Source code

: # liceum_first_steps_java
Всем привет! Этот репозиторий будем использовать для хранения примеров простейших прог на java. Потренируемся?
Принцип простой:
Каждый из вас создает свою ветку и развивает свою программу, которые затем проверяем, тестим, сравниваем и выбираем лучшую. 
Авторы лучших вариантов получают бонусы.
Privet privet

--

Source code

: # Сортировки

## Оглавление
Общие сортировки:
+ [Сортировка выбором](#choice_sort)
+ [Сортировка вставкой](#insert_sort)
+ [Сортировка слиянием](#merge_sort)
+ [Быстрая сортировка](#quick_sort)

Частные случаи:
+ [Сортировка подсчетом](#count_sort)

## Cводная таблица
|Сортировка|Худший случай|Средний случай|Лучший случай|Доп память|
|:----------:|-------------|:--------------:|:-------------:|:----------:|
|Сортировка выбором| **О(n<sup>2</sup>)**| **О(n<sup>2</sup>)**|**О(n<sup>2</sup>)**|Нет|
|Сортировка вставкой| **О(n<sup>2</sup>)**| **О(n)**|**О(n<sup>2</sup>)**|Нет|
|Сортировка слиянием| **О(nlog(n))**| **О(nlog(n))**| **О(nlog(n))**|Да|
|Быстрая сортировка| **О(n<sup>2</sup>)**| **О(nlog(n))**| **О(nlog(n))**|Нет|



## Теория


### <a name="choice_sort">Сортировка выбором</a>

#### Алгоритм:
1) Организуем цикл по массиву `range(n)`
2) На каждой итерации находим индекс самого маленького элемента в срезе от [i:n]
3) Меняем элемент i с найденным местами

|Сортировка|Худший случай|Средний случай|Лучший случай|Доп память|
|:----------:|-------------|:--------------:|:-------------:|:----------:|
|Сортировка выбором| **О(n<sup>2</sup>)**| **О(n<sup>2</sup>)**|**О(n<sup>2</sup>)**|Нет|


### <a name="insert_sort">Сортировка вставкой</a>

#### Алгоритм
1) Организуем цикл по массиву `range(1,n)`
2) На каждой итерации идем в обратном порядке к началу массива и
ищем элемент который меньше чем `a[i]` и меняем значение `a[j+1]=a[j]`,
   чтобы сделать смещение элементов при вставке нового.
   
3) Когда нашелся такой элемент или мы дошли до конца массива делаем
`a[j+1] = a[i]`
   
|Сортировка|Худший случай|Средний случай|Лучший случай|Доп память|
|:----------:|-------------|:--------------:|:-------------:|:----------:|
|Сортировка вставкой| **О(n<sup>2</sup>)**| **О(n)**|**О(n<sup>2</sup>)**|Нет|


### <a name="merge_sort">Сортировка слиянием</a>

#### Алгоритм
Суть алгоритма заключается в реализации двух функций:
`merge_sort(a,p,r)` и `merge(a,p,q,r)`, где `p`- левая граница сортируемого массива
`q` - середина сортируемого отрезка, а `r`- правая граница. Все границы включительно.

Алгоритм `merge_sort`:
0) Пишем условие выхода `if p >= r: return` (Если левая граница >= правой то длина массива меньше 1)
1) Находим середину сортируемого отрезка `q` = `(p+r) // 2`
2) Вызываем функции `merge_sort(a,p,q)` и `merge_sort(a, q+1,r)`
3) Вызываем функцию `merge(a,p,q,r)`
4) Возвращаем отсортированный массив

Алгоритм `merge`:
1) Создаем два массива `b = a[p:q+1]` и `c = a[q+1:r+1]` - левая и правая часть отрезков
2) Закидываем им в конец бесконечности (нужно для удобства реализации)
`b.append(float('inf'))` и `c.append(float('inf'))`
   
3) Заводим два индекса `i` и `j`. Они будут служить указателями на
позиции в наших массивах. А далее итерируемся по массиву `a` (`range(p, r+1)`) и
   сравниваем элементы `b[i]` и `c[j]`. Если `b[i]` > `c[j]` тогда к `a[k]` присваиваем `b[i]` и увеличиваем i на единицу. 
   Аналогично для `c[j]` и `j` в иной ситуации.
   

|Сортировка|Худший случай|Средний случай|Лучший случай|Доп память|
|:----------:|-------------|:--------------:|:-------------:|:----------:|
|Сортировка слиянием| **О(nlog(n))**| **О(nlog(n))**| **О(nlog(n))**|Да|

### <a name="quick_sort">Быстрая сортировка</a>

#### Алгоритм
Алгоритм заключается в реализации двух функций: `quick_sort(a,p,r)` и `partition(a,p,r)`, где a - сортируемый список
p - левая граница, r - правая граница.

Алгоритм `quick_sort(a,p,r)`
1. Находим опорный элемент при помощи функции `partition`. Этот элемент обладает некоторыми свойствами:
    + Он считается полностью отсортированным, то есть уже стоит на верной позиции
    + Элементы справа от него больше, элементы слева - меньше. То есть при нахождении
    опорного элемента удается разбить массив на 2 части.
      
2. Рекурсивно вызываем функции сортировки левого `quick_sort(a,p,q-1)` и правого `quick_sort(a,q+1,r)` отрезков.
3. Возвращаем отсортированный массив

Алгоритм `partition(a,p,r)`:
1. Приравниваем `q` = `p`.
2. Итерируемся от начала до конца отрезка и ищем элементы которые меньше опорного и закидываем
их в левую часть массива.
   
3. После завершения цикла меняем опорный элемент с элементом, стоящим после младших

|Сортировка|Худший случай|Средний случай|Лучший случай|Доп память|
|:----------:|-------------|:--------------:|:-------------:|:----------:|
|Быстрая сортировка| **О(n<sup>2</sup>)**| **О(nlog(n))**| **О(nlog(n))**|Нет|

...

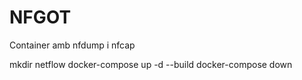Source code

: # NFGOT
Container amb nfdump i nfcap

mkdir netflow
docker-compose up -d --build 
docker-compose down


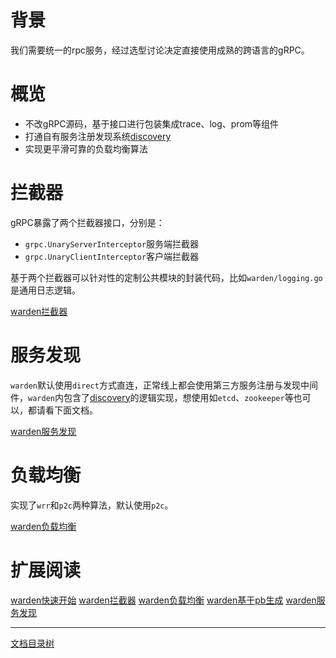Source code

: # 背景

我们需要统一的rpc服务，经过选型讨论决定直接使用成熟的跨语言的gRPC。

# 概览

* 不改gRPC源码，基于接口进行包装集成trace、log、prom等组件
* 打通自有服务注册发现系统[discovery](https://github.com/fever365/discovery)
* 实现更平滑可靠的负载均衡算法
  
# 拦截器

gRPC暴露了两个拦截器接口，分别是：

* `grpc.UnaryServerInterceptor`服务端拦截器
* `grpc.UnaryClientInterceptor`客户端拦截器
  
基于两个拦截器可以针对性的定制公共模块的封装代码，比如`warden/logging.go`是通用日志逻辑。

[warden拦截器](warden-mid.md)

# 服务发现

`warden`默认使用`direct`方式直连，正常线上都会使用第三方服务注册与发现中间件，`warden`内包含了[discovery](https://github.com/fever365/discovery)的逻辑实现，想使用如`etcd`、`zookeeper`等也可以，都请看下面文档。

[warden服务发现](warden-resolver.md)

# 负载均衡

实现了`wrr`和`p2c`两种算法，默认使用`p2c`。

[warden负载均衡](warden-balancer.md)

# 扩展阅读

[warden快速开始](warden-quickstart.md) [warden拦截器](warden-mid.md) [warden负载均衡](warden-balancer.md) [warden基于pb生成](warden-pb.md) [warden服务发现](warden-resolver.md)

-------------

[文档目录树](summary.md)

**TASK OBJECTIVE**. Every line above that carries the string "левая" should be copied.

**EXPECTED ANSWER**.
`merge_sort(a,p,r)` и `merge(a,p,q,r)`, где `p`- левая граница сортируемого массива
0) Пишем условие выхода `if p >= r: return` (Если левая граница >= правой то длина массива меньше 1)
1) Создаем два массива `b = a[p:q+1]` и `c = a[q+1:r+1]` - левая и правая часть отрезков
p - левая граница, r - правая граница.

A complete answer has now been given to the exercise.